Sub columns in Hygger.io

Conclusion

In conclusion, I’d like to say that scrum is a flexible development methodology but Kanban is even more flexible. Everything has its own purpose. It’s better to use scrum at the beginning of product development as it’s easier to manage deadlines with scrum. Also, there’s a lot of communication in the team, they discuss all Backlog sprint before the start. They ask questions to tasks creators (UX designer, product managers, business analytics). The team estimates tasks together using planning poker. Scrum helps a team to understand a core of the product.

But after you launch the product, that’s another story. You start receiving feedback from users and you need to react to it quickly.

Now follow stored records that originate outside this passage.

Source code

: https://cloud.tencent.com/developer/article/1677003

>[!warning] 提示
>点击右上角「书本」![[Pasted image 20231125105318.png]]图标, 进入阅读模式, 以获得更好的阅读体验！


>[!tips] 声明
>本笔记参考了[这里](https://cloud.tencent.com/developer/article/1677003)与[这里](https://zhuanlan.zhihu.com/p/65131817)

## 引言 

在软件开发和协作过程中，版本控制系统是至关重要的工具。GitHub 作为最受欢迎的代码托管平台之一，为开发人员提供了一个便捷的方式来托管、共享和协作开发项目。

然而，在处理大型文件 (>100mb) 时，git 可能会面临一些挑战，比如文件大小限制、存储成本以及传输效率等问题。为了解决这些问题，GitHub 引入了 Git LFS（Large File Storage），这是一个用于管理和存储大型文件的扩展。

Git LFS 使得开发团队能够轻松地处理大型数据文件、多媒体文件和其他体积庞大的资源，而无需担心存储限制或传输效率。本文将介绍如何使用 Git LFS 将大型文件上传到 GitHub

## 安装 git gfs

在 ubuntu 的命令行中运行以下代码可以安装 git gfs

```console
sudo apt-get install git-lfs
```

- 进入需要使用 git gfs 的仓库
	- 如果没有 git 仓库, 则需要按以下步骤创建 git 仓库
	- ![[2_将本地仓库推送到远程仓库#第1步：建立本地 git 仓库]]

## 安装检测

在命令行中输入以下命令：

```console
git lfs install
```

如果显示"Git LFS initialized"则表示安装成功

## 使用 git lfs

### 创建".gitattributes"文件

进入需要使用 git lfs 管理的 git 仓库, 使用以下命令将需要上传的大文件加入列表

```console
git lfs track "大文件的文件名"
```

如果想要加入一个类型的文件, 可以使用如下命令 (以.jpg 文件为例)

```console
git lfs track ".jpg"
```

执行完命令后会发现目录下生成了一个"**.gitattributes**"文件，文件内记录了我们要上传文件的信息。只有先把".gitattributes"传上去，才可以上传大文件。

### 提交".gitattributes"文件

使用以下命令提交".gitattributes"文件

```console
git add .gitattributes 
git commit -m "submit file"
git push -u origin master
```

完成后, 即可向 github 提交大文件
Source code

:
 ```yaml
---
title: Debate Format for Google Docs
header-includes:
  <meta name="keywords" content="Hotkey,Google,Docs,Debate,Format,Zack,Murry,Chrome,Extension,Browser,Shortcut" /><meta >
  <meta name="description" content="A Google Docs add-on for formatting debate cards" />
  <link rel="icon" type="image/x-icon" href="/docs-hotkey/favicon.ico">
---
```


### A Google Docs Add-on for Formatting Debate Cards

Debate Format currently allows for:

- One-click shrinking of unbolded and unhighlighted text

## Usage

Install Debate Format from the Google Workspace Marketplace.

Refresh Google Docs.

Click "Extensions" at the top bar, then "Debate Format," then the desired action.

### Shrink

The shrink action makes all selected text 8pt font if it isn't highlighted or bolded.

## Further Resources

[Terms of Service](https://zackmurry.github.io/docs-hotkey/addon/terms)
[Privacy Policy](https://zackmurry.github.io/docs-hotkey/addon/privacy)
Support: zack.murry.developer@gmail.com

You start working with Hypothesis Action Data Insight (HADI) cycles as you need to check different theories since sometimes even a button color may affect those theories. You start measuring and optimizing product metrics. For example, Pirate Metrics AARRR (Acquisition, Activation, Retention, Revenue, Referral) and so on. Everything breaks your development cycle into smaller units and you start doing many small tasks in unpredictable order. Kanban is perfect for it.

Do you have your own experience with Kanban and Scrum? Feel free to add comments here.